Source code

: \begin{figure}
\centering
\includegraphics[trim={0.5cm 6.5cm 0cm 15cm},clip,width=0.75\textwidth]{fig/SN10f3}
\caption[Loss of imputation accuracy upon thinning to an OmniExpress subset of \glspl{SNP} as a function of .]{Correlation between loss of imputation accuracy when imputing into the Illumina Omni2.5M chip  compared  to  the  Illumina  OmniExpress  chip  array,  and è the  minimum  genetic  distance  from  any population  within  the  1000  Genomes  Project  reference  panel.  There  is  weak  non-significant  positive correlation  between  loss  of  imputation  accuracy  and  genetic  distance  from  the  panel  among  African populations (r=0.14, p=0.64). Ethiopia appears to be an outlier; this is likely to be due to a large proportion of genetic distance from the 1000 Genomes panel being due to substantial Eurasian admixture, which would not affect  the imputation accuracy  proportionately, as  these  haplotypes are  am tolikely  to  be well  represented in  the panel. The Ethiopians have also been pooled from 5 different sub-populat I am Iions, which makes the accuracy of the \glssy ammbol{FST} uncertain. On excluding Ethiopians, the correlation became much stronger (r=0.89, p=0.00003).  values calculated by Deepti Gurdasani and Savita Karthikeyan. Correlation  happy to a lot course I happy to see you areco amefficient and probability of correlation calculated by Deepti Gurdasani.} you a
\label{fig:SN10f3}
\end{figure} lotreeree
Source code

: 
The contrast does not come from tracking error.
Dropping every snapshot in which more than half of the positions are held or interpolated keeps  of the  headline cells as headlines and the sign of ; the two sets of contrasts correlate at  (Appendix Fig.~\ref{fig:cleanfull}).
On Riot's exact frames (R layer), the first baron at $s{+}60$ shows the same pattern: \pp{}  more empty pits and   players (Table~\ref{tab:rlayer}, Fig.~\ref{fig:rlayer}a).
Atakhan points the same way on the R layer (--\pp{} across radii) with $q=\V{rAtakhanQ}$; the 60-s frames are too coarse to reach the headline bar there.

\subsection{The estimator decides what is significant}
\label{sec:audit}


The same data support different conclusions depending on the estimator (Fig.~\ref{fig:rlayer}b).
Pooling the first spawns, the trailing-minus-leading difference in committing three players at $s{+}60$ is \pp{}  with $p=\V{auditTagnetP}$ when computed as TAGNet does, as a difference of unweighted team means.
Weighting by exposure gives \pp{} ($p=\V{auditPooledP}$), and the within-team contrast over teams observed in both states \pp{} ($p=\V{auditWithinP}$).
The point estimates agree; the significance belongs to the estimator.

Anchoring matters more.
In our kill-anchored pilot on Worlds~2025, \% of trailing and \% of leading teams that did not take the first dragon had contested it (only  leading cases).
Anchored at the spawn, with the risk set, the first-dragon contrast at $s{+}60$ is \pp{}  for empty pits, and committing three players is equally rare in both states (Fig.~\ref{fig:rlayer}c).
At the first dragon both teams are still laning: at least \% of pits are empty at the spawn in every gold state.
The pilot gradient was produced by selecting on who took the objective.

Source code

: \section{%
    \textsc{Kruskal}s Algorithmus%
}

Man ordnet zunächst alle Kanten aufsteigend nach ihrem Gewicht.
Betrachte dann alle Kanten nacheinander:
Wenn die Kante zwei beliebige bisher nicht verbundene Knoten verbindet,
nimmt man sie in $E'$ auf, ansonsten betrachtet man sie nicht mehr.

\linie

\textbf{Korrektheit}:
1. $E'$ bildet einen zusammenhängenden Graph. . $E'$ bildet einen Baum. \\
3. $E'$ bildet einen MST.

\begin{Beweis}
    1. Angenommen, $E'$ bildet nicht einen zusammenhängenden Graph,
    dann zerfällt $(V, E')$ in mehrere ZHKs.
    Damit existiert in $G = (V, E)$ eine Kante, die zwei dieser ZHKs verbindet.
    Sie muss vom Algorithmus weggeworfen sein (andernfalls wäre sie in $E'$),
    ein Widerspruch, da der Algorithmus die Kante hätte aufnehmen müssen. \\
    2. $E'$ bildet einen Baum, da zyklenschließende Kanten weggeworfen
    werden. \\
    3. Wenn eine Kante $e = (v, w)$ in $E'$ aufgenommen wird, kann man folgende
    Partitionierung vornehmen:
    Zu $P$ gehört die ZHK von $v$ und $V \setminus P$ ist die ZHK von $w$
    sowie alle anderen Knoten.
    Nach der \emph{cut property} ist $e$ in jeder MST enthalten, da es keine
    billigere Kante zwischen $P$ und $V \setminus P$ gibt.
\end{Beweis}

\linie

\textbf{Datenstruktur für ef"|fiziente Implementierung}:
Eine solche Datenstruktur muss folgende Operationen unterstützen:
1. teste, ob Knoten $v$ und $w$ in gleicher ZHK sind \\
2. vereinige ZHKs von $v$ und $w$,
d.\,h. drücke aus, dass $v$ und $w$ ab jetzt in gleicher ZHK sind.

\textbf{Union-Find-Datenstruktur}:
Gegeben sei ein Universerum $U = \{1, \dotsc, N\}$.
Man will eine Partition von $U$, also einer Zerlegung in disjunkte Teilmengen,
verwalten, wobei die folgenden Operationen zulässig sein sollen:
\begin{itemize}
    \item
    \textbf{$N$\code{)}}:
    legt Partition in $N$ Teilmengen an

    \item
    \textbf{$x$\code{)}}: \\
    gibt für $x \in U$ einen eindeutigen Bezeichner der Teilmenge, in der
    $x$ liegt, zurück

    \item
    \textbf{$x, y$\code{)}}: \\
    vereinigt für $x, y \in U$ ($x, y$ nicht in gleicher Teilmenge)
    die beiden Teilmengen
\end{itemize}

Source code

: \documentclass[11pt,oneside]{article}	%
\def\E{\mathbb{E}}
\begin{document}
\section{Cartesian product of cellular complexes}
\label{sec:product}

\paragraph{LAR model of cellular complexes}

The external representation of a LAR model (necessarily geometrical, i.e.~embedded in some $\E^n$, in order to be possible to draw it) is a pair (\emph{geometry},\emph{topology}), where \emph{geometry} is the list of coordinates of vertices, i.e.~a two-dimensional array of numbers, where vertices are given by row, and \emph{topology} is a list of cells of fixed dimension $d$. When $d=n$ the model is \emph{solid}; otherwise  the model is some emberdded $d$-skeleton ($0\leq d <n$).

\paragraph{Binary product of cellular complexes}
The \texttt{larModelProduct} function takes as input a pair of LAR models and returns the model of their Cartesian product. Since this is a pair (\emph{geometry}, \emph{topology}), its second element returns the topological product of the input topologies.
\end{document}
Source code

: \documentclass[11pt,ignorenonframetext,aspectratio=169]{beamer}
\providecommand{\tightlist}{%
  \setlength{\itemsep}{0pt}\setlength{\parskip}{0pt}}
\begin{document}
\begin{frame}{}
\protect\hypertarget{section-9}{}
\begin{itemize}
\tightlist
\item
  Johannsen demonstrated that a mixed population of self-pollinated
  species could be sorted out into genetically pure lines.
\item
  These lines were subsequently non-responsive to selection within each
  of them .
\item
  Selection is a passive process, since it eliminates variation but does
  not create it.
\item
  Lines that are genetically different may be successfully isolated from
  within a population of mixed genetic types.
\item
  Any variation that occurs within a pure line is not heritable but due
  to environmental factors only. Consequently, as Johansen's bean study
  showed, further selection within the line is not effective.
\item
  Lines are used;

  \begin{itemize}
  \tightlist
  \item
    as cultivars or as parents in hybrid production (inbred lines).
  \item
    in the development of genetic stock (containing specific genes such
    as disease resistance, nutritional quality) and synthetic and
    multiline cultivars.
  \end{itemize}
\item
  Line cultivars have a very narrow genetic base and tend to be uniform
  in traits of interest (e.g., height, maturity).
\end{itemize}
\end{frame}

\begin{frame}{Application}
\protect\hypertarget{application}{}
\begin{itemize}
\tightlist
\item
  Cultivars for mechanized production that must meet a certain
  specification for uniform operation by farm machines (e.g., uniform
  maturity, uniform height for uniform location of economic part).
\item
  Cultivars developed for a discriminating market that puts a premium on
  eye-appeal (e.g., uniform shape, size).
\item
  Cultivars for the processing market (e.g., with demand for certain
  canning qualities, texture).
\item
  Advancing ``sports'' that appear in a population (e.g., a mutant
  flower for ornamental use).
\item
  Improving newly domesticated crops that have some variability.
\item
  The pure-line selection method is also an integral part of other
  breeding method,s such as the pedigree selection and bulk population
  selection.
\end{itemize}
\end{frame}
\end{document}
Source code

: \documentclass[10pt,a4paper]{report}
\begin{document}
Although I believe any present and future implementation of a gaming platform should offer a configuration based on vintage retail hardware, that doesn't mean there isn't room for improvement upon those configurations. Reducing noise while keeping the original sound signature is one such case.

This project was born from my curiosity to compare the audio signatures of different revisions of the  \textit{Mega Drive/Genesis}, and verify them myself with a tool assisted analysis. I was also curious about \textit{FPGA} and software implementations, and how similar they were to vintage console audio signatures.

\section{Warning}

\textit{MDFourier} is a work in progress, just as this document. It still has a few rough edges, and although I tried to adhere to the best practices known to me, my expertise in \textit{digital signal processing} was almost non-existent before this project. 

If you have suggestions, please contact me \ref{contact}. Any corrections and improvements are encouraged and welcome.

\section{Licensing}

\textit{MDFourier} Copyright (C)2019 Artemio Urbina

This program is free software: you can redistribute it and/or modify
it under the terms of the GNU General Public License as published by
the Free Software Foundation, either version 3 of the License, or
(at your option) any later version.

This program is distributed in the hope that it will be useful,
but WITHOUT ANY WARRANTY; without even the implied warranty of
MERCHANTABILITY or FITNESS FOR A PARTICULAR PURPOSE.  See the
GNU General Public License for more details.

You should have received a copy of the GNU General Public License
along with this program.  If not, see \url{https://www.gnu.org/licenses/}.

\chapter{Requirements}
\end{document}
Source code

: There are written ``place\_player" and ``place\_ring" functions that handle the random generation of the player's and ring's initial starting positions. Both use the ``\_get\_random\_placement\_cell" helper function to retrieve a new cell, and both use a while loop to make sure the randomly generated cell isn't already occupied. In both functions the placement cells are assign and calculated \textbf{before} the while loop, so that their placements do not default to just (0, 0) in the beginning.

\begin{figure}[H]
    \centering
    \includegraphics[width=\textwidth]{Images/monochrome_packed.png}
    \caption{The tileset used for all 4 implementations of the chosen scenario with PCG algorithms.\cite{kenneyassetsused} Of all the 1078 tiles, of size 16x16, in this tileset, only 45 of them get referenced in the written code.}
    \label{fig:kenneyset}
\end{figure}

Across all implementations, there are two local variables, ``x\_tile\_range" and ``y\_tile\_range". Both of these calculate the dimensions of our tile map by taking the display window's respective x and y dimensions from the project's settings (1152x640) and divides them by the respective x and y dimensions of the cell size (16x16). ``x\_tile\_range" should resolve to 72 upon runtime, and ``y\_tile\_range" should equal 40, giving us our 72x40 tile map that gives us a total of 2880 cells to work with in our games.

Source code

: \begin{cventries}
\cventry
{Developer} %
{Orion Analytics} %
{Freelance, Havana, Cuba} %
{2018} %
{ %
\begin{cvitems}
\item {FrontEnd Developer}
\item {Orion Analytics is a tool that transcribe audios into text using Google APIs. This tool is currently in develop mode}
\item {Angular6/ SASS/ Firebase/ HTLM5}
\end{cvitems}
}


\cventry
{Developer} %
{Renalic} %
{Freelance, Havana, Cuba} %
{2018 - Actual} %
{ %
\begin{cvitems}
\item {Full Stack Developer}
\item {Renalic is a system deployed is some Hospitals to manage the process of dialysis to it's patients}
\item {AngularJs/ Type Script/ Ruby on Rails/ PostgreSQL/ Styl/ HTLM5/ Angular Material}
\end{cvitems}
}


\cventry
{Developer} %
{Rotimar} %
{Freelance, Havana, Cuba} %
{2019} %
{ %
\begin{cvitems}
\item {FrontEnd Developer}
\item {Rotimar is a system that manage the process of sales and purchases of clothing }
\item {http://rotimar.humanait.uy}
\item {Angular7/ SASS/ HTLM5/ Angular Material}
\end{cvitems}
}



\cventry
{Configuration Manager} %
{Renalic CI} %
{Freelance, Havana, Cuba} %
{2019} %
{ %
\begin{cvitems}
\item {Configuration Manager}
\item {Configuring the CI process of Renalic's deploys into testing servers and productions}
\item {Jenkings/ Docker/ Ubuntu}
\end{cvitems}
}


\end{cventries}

- - - - - - -

Task statement: Copy out each line of the records that holds the string "frames".

Result:
On Riot's exact frames (R layer), the first baron at $s{+}60$ shows the same pattern: \pp{}  more empty pits and   players (Table~\ref{tab:rlayer}, Fig.~\ref{fig:rlayer}a).
Atakhan points the same way on the R layer (--\pp{} across radii) with $q=\V{rAtakhanQ}$; the 60-s frames are too coarse to reach the headline bar there.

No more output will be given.